WORK ORDER ::
Copy all lines of the listing that include the string "FaaS".

MATERIAL FOR THE TASK ::
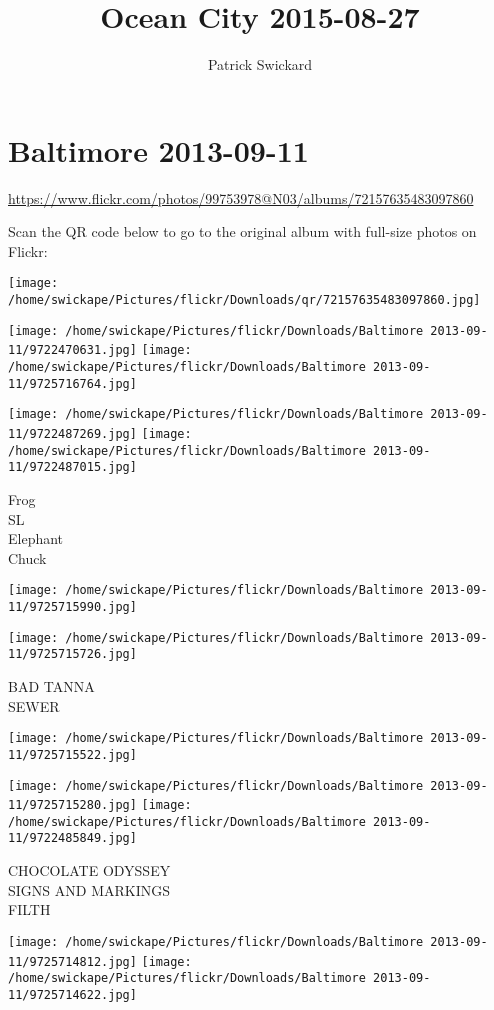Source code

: \documentclass[10pt,letterpaper]{article}
\title{Ocean City 2015-08-27}
\author{Patrick Swickard}
\date{}
\begin{document}
\section*{Baltimore 2013-09-11}

\url{https://www.flickr.com/photos/99753978@N03/albums/72157635483097860}

Scan the QR code below to go to the original album with full-size photos on Flickr:

\texttt{[image: /home/swickape/Pictures/flickr/Downloads/qr/72157635483097860.jpg]}
\pagebreak

\texttt{[image: /home/swickape/Pictures/flickr/Downloads/Baltimore 2013-09-11/9722470631.jpg]}
\texttt{[image: /home/swickape/Pictures/flickr/Downloads/Baltimore 2013-09-11/9725716764.jpg]}

\texttt{[image: /home/swickape/Pictures/flickr/Downloads/Baltimore 2013-09-11/9722487269.jpg]}
\texttt{[image: /home/swickape/Pictures/flickr/Downloads/Baltimore 2013-09-11/9722487015.jpg]}

Frog\\
SL\\
Elephant\\
Chuck
\pagebreak

\texttt{[image: /home/swickape/Pictures/flickr/Downloads/Baltimore 2013-09-11/9725715990.jpg]}

\vspace{0.25in}
\texttt{[image: /home/swickape/Pictures/flickr/Downloads/Baltimore 2013-09-11/9725715726.jpg]}

BAD TANNA\\
SEWER
\pagebreak

\texttt{[image: /home/swickape/Pictures/flickr/Downloads/Baltimore 2013-09-11/9725715522.jpg]}

\vspace{0.25in}
\texttt{[image: /home/swickape/Pictures/flickr/Downloads/Baltimore 2013-09-11/9725715280.jpg]}
\texttt{[image: /home/swickape/Pictures/flickr/Downloads/Baltimore 2013-09-11/9722485849.jpg]}

CHOCOLATE ODYSSEY\\
SIGNS AND MARKINGS\\
FILTH
\pagebreak

\texttt{[image: /home/swickape/Pictures/flickr/Downloads/Baltimore 2013-09-11/9725714812.jpg]}
\texttt{[image: /home/swickape/Pictures/flickr/Downloads/Baltimore 2013-09-11/9725714622.jpg]}
\end{document}
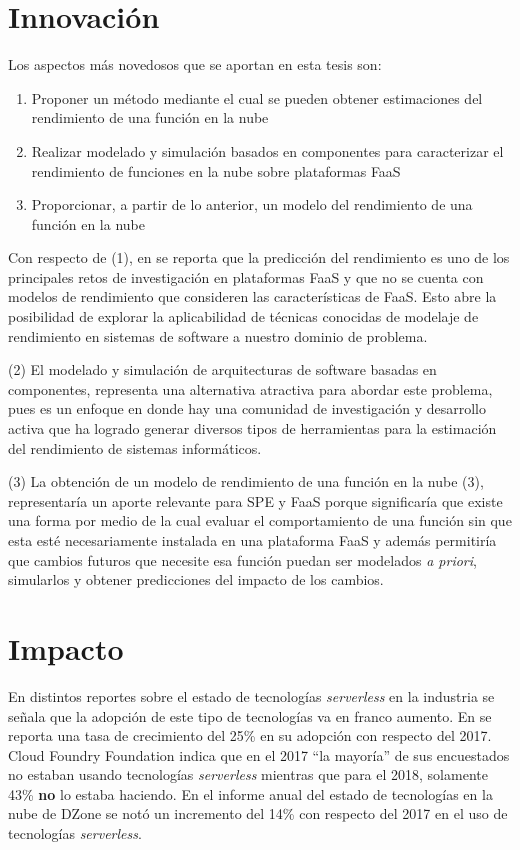 \section{Innovación}
Los aspectos más novedosos que se aportan en esta tesis son:
\begin{enumerate}
    \item Proponer un método mediante el cual se pueden obtener estimaciones del rendimiento de una función en la nube
    \item Realizar modelado y simulación basados en componentes para caracterizar el rendimiento de funciones en la nube sobre plataformas FaaS
    \item Proporcionar, a partir de lo anterior, un modelo del rendimiento de una función en la nube    
\end{enumerate}

Con respecto de (1), en \cite{vanEyk:2018:SRC:3185768.3186308} se reporta que la predicción del rendimiento es uno de los principales retos de investigación en plataformas FaaS y que no se cuenta con modelos de rendimiento que consideren las características de FaaS. Esto abre la posibilidad de explorar la aplicabilidad de técnicas conocidas de modelaje de rendimiento en sistemas de software a nuestro dominio de problema. 

(2) El modelado y simulación de arquitecturas de software basadas en componentes, representa una alternativa atractiva para abordar este problema, pues es un enfoque en donde hay una comunidad de investigación y desarrollo activa que ha logrado generar diversos tipos de herramientas para la estimación del rendimiento de sistemas informáticos. 

(3) La obtención de un modelo de rendimiento de una función en la nube (3), representaría un aporte relevante para SPE y FaaS porque significaría que existe una forma por medio de la cual evaluar el comportamiento de una función sin que esta esté necesariamente instalada en una plataforma FaaS y además permitiría que cambios futuros que necesite esa función puedan ser modelados \emph{a priori}, simularlos y obtener predicciones del impacto de los cambios.



\section{Impacto}
En distintos reportes sobre el estado de tecnologías \emph{serverless} en la industria \cite{dzone-cloud-2018,rightscale-2018,digital-ocean-2018,pivotal-june-2018} se señala que la adopción de este tipo de tecnologías va en franco aumento. En \cite{rightscale-2018} se reporta una tasa de crecimiento del 25\% en su adopción con respecto del 2017. Cloud Foundry Foundation \cite{pivotal-june-2018} indica que en el 2017 ``la mayoría'' de sus encuestados no estaban usando tecnologías \emph{serverless} mientras que para el 2018, solamente 43\% \textbf{no} lo estaba haciendo. En el informe anual del estado de tecnologías en la nube de DZone\cite{dzone-cloud-2018} se notó un incremento del 14\% con respecto del 2017 en el uso de tecnologías \emph{serverless}.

SOLUTION TO THIS PROBLEM ::
    \item Realizar modelado y simulación basados en componentes para caracterizar el rendimiento de funciones en la nube sobre plataformas FaaS
Con respecto de (1), en \cite{vanEyk:2018:SRC:3185768.3186308} se reporta que la predicción del rendimiento es uno de los principales retos de investigación en plataformas FaaS y que no se cuenta con modelos de rendimiento que consideren las características de FaaS. Esto abre la posibilidad de explorar la aplicabilidad de técnicas conocidas de modelaje de rendimiento en sistemas de software a nuestro dominio de problema. 
(3) La obtención de un modelo de rendimiento de una función en la nube (3), representaría un aporte relevante para SPE y FaaS porque significaría que existe una forma por medio de la cual evaluar el comportamiento de una función sin que esta esté necesariamente instalada en una plataforma FaaS y además permitiría que cambios futuros que necesite esa función puedan ser modelados \emph{a priori}, simularlos y obtener predicciones del impacto de los cambios.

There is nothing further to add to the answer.